Founded in 1966, the BMPT group—Daniel Buren, Olivier Mosset, Michel Parmentier and Niele Toroni—opposed the established pictorial tradition, while asserting rigorous abstraction. Freed from traditional models, they restarted painting “from scratch”, challenging the system that emphasised symbolism and aesthetics in painting.
Although each of the group’s members offered a unique, very simple motif (vertical stripes for Buren, horizontal ones for Parmentier, the circle for Mosset, paintbrush imprints for Toroni), each artist swapped his works for those of the others, with the asserted goal of getting rid of the notions of originality and uniqueness, traditionally linked to the definition of a work of art. BMPT was as ephemeral as it was polemical, only existing for one brief year in which five “Manifestations” took place, earning the group an explosion of media attention.
After the group disbanded in 1967, Toroni was the only member to remain absolutely faithful to his initial working method (Empreintes de pinceau n° 50 répétées à intervalles réguliers de 30 cm). Through the determination of an unchanged protocol based on a repetitive gesture, his work eluded questions of style, composition or virtuosity. Like the 1973 waxed canvas or the 1993 triptych, in which the imprints are spread over three different kinds of wood (pine, beech and oak), he abandoned the boundaries of the canvas and gradually made his mark on all possible mediums. Released from any material constraint, the artist soon invaded a wide variety of spaces (walls, floors, columns), showing them in a new light.
Buren was also quick to deploy his stripes beyond the initial canvas, presenting them in a variety of forms on all kinds of architectural elements, while restricting himself to a stripe width of 8.7 cm. While Parmentier continued his research after a break that lasted a few years (1968-1983), gradually giving up colour, Mosset continued his critical explorations of pictorial practice by various means. His search for autonomy in painting led him to experiment with monochromes, stripes and abstract signs. From 1977 to around 1985, colour as a pure perceptive datum became the sole principle of his work.

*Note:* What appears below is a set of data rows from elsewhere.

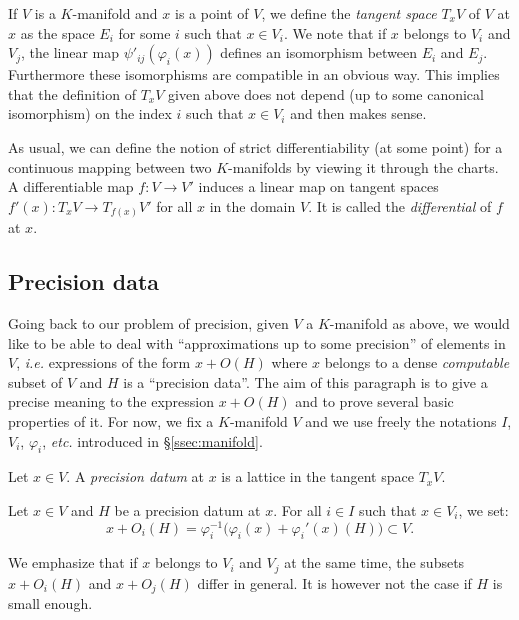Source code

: \documentclass{lms}
\begin{document}
If $V$ is a $K$-manifold and $x$ is a point of $V$, we define the 
\emph{tangent space} $T_x V$ of $V$ at $x$ as the space $E_i$ for some 
$i$ such that $x \in V_i$. We note that if $x$ belongs to $V_i$ and 
$V_j$, the linear map $\psi'_{ij}(\varphi_i(x))$ defines an isomorphism 
between $E_i$ and $E_j$. Furthermore these isomorphisms are compatible 
in an obvious way. This implies that the definition of $T_x V$ given 
above does not depend (up to some canonical isomorphism) on the index 
$i$ such that $x \in V_i$ and then makes sense.

As usual, we can define the notion of strict differentiability (at some 
point) for a continuous mapping between two $K$-manifolds by viewing it 
through the charts. A  differentiable map $f : V \to V'$ induces 
a linear map on tangent spaces $f'(x) : T_x V \to T_{f(x)} V'$ for all 
$x$ in the domain $V$. It is called the \emph{differential} of $f$ at
$x$.

\subsection{Precision data}


Going back to our problem of precision, given $V$ a $K$-manifold as 
above, we would like to be able to deal with ``approximations up to some 
precision'' of elements in $V$, \emph{i.e.} expressions of the form $x + 
O(H)$ where $x$ belongs to a dense \emph{computable} subset of $V$ and 
$H$ is a ``precision data''.
The aim of this paragraph is to give a precise meaning to the expression 
$x + O(H)$ and to prove several basic properties of it.
For now, we fix a $K$-manifold $V$ and we use freely the notations $I$, 
$V_i$, $\varphi_i$, \emph{etc.} introduced in \S \ref{ssec:manifold}.

\begin{deftn}
Let $x \in V$. 
A \emph{precision datum} at $x$ is a lattice in the tangent space 
$T_x V$.
\end{deftn}

\begin{deftn}
Let $x \in V$ and $H$ be a precision datum at $x$.
For all $i \in I$ such that $x \in V_i$, we set:
$$x + O_i(H) = \varphi_i^{-1}\big(\varphi_i(x) + \varphi_i'(x)(H)\big) 
\subset V.$$
\end{deftn}

We emphasize that if $x$ belongs to $V_i$ and $V_j$ at the same time,
the subsets $x + O_i(H)$ and $x + O_j(H)$ differ in general. It is 
however not the case if $H$ is small enough.
\end{document}
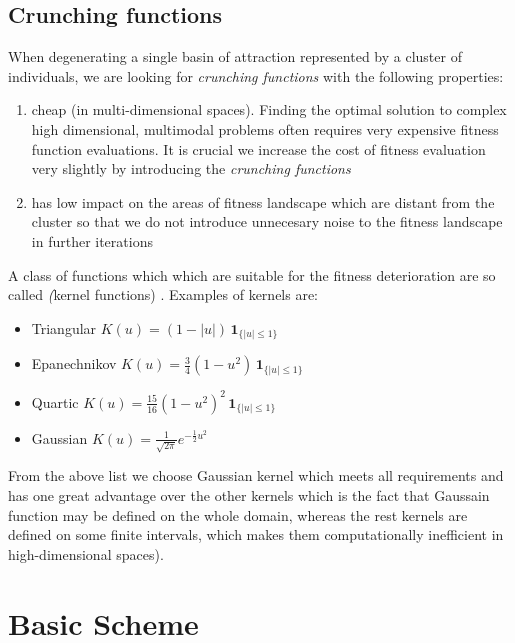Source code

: \subsection{Crunching functions}
When degenerating a single basin of attraction represented by a cluster of
individuals, we are looking for \textit{crunching functions} with the following
properties:

\begin{enumerate}
  \item cheap (in multi-dimensional spaces). Finding the optimal solution to
  complex high dimensional, multimodal problems often requires 
  very expensive fitness function evaluations. It is crucial we increase the
  cost of fitness evaluation very slightly by introducing the \textit{crunching
  functions}
  \item has low impact on the areas of fitness landscape which are distant from
  the cluster so that we do not introduce unnecesary noise to the fitness landscape
  in further iterations
\end{enumerate}

A class of functions which which are suitable for the fitness deterioration are
so called \textit(kernel functions) \cite{kernel}. Examples of kernels are: 
\begin{itemize}
  \item Triangular 	$K(u) = (1-|u|) \,\mathbf{1}_{\{|u|\leq1\}}$
  \item Epanechnikov 	$K(u) = \frac{3}{4}(1-u^2) \,\mathbf{1}_{\{|u|\leq1\}}$
  \item Quartic  $K(u) = \frac{15}{16}(1-u^2)^2 \,\mathbf{1}_{\{|u|\leq1\}}$
  \item Gaussian 	$K(u) = \frac{1}{\sqrt{2\pi}}e^{-\frac{1}{2}u^2}$
\end{itemize}

From the above list we choose Gaussian kernel which meets all requirements and 
has one great advantage over the other kernels which is the fact that
Gaussain function may be defined on the whole domain, whereas the rest
kernels are defined on some finite intervals, which makes them computationally
inefficient in high-dimensional spaces).

\section{Basic Scheme}

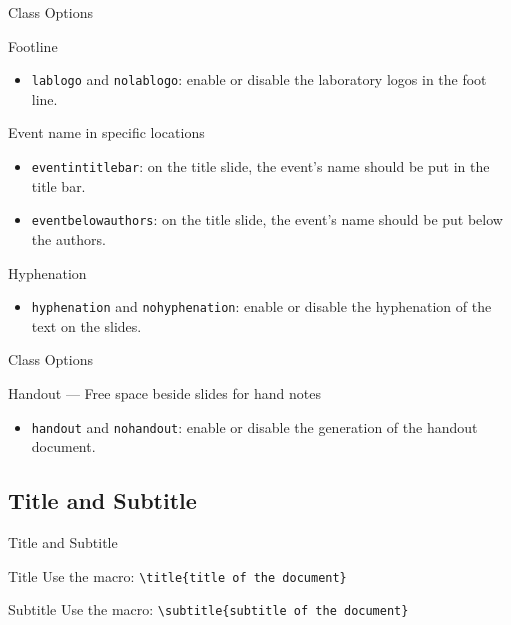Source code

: \documentclass[english,sectioncirclenumberstyle]{le2iutbmbeamer}
\begin{document}
\begin{frame}[t]{Class Options \insertcontinuationtext}
	\begin{block}{Footline}
		\begin{itemize}
		\item \texttt{lablogo} and \texttt{nolablogo}: enable or disable the laboratory logos in the foot line.
		\end{itemize}
	\end{block}
	\begin{block}{Event name in specific locations}
		\begin{itemize}
		\item \texttt{eventintitlebar}: on the title slide, the event's name should be put in the title bar.
		\item \texttt{eventbelowauthors}: on the title slide, the event's name should be put below the authors.
		\end{itemize}
	\end{block}
	\begin{block}{Hyphenation}
		\begin{itemize}
		\item \texttt{hyphenation} and \texttt{nohyphenation}: enable or disable the hyphenation of the text on the slides.
		\end{itemize}
	\end{block}
\end{frame}

\begin{frame}[t]{Class Options \insertcontinuationtext}
	\begin{block}{Handout --- Free space beside slides for hand notes}
		\begin{itemize}
		\item \texttt{handout} and \texttt{nohandout}: enable or disable the generation of the handout document.
		\end{itemize}
	\end{block}
\end{frame}

\subsection{Title and Subtitle}

\begin{frame}{Title and Subtitle}
	\begin{block}{Title}
		Use the macro: \texttt{{\textbackslash}title\{title of the document\}}
	\end{block}
	\vfill
	\begin{block}{Subtitle}
		Use the macro: \texttt{{\textbackslash}subtitle\{subtitle of the document\}}
	\end{block}
	\vfill
\end{frame}
\end{document}
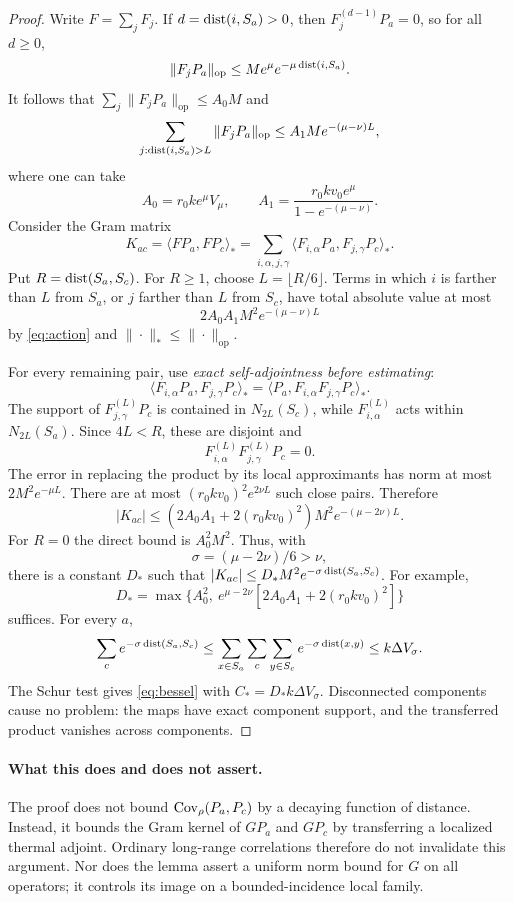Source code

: \documentclass[11pt]{article}
\theoremstyle{remark}\newtheorem{remark}[theorem]{Remark}
\newcommand{\op}[1]{\|#1\|_{\mathrm{op}}}
\begin{document}
\begin{proof}
Write $F=\sum_jF_j$. If $d=\dist(i,S_a)>0$, then $F_j^{(d-1)}P_a=0$, so for all $d\ge0$,
\begin{equation}\label{eq:action}
 \op{F_jP_a}\le Me^\mu e^{-\mu\dist(i,S_a)}.
\end{equation}
It follows that $\sum_j\op{F_jP_a}\le A_0M$ and
\[
 \sum_{j:\dist(i,S_a)>L}\op{F_jP_a}
 \le A_1M e^{-(\mu-\nu)L},
\]
where one can take
\[
 A_0=r_0 k e^\mu V_\mu,\qquad
 A_1=\frac{r_0kv_0 e^\mu}{1-e^{-(\mu-\nu)}}.
\]
Consider the Gram matrix
\[
 K_{ac}=\langle FP_a,FP_c\rangle_*
 =\sum_{i,\alpha,j,\gamma}
 \langle F_{i,\alpha}P_a,F_{j,\gamma}P_c\rangle_*.
\]
Put $R=\dist(S_a,S_c)$. For $R\ge1$, choose $L=\lfloor R/6\rfloor$. Terms in which $i$ is farther than $L$ from $S_a$, or $j$ farther than $L$ from $S_c$, have total absolute value at most
\[
 2A_0A_1 M^2e^{-(\mu-\nu)L}
\]
by \eqref{eq:action} and $\|\cdot\|_*\le\|\cdot\|_{\mathrm{op}}$.

For every remaining pair, use \emph{exact self-adjointness before estimating}:
\begin{equation}\label{eq:transferadjoint}
 \langle F_{i,\alpha}P_a,F_{j,\gamma}P_c\rangle_*
 =\langle P_a,F_{i,\alpha}F_{j,\gamma}P_c\rangle_*.
\end{equation}
The support of $F_{j,\gamma}^{(L)}P_c$ is contained in $N_{2L}(S_c)$, while $F_{i,\alpha}^{(L)}$ acts within $N_{2L}(S_a)$. Since $4L<R$, these are disjoint and
\[
 F_{i,\alpha}^{(L)}F_{j,\gamma}^{(L)}P_c=0.
\]
The error in replacing the product by its local approximants has norm at most $2M^2e^{-\mu L}$. There are at most $(r_0kv_0)^2e^{2\nu L}$ such close pairs. Therefore
\[
 |K_{ac}|\le
 \left(2A_0A_1+2(r_0kv_0)^2\right)M^2e^{-(\mu-2\nu)L}.
\]
For $R=0$ the direct bound is $A_0^2M^2$. Thus, with
\[
 \sigma=(\mu-2\nu)/6>\nu,
\]
there is a constant $D_*$ such that $|K_{ac}|\le D_*M^2e^{-\sigma\dist(S_a,S_c)}$. For example,
\[
 D_*=\max\{A_0^2,\ e^{\mu-2\nu}[2A_0A_1+2(r_0kv_0)^2]\}
\]
suffices. For every $a$,
\[
 \sum_c e^{-\sigma\dist(S_a,S_c)}
 \le\sum_{x\in S_a}\sum_c\sum_{y\in S_c}e^{-\sigma\dist(x,y)}
 \le k\Delta V_\sigma.
\]
The Schur test gives \eqref{eq:bessel} with $C_*=D_*k\Delta V_\sigma$. Disconnected components cause no problem: the maps have exact component support, and the transferred product vanishes across components.
\end{proof}

\paragraph{What this does and does not assert.}
The proof does not bound $\Cov_\rho(P_a,P_c)$ by a decaying function of distance. Instead, it bounds the Gram kernel of $GP_a$ and $GP_c$ by transferring a localized thermal adjoint. Ordinary long-range correlations therefore do not invalidate this argument. Nor does the lemma assert a uniform norm bound for $G$ on all operators; it controls its image on a bounded-incidence local family.
\end{document}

Among Mosset’s monochromes, his 1979 yellow canvas made for a unique addition. Acquired by a New York collector whose home Mosset and Andy Warhol visited in 1985, this work is the fruit of a spontaneous, unexpected collaboration between the two artists. After their host encouraged them to undertake a joint project, Warhol—known for playing on his fame by compulsively signing other people’s works—suddenly stood up and added his signature at the bottom of the canvas.